The nation woke up on Friday morning to the news of the encounter of the accused in the Hyderabad rape case.
The reactions haven’t stopped pouring since — most of them congratulating the Hyderabad police for the encounter.
If the claims by the police are true and the accused were indeed trying to flee, then the use of force and encounter seem justified. However, what if that was not the case and the encounter was staged? The possibility leaves us with a lot of questions and concerns, as do the celebrations in the case of extra-judicial killings.
Firstly, the reaction of the people supporting this Singham-style justice shows the minimal faith they have in the due judicial process. This should be ringing alarm bells for the Indian judiciary.
Court verdicts in cases of crimes like rape and murder take decades and people are bound to get frustrated. It gets worse when it comes to civil cases, which span generations and drag on for four to five decades. The top courts take British-style vacations (for months every year), while the common man is left running from one black coat to another, spending money and time in seeking justice.
Second, the question that needs to be answered at this juncture is whether all are equal in the eyes of the law. For instance, on November 24, 2019 — three days before the heinous rape and murder of the Hyderabad veterinarian — the Supreme Court worked on a Sunday to hear the plea of the political parties in the Maharashtra government formation case. The political leaders could not wait even for a day to form the government in the state that holds the reins of India’s financial capital.
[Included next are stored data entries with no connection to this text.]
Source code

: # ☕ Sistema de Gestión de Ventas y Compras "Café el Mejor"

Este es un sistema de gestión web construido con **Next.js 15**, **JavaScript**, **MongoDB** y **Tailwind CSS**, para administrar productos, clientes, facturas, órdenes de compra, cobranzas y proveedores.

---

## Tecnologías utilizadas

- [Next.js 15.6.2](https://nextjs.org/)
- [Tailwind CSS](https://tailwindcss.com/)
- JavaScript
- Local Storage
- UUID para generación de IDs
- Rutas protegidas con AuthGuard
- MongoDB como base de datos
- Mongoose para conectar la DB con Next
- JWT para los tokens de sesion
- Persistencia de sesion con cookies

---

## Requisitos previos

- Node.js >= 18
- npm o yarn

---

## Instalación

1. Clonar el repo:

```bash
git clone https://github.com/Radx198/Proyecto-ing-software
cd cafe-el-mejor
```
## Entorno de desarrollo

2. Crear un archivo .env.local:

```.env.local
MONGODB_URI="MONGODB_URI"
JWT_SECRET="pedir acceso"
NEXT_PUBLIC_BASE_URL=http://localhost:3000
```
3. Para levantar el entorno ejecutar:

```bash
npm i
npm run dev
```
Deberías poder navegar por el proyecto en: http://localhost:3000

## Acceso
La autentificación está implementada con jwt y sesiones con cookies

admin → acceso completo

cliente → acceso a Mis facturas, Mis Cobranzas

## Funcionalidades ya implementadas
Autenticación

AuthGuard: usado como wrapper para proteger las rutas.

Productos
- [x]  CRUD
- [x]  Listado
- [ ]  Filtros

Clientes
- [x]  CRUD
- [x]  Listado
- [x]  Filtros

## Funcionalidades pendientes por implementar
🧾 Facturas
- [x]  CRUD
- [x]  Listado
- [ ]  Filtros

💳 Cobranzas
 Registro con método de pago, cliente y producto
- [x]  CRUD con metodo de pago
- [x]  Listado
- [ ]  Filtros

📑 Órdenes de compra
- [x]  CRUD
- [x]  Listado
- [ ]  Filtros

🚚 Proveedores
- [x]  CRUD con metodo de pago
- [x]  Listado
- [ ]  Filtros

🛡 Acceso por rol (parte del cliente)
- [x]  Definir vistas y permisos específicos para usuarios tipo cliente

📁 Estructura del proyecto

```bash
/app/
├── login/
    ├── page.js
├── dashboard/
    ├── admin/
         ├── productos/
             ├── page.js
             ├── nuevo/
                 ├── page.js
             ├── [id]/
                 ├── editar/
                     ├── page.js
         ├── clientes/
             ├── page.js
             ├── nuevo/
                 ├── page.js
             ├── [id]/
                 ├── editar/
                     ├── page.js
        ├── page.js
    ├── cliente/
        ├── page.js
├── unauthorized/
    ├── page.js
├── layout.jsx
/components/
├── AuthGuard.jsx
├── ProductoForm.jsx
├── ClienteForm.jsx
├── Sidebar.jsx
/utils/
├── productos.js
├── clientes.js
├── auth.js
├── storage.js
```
So what stopped the courts from setting a one-week deadline and expediting the hearing in the Hyderabad case? Was the outburst of emotions by the Indian public not visible to the upholders of justice? Why do the politicians vying to form a government (and their family feuds) get preferential treatment over the family of a rape-murder victim seeking justice? The system is found wanting in meeting the humble expectations of its people.
Third, what if (and a big if here) the police had staged the encounter? If there is even a remote chance of that happening, it should be checked and not encouraged. There is a reason why the investigator, juror and executioner are separated. If the dispensing of justice is left to those other than the judiciary, then who will decide if the accused is guilty or not? The media, the police, those in power, or the public? Will such systems then not lead to scenarios where trials by media end in rapid-fire executions by the police? How would this system then check itself from sorting personal and political vendettas by using the police as a tool? The police department has more political masters than those in the judiciary. Will the dispensation of justice by the police not lead to a system of a ‘hitmen wing’ of those in power?
Furthermore, suppose a person named X — who hails from a politically well-connected background — commits a crime, and then “employs” the local police to frame another person (named Y) for the crime. There will be media trial against Y and police will kill Y in an encounter. The case will be closed and any chance of justice to the victim or the person framed, will also die in the encounter.
And the police is no great upholder of justice either. National Human Rights Commission revealed that it had recorded 1,782 cases of fake encounters in India between 2000 and 2017. That is one fake encounter every three days!
India needs to seriously rethink its judicial process.
Time and time again, the alarm bells have gone unheard. The justice system needs to be foolproof from both ends — removing false positives and ensuring relief to the victim at the same time.
The nation is divided on the Hyderabad encounter. However, what everybody is united on is the feeling that Lady Law is not acting fast enough. Yesterday, it was the case of 'justice delayed is justice denied'. Tomorrow it will become the case of 'justice hurried is justice buried'.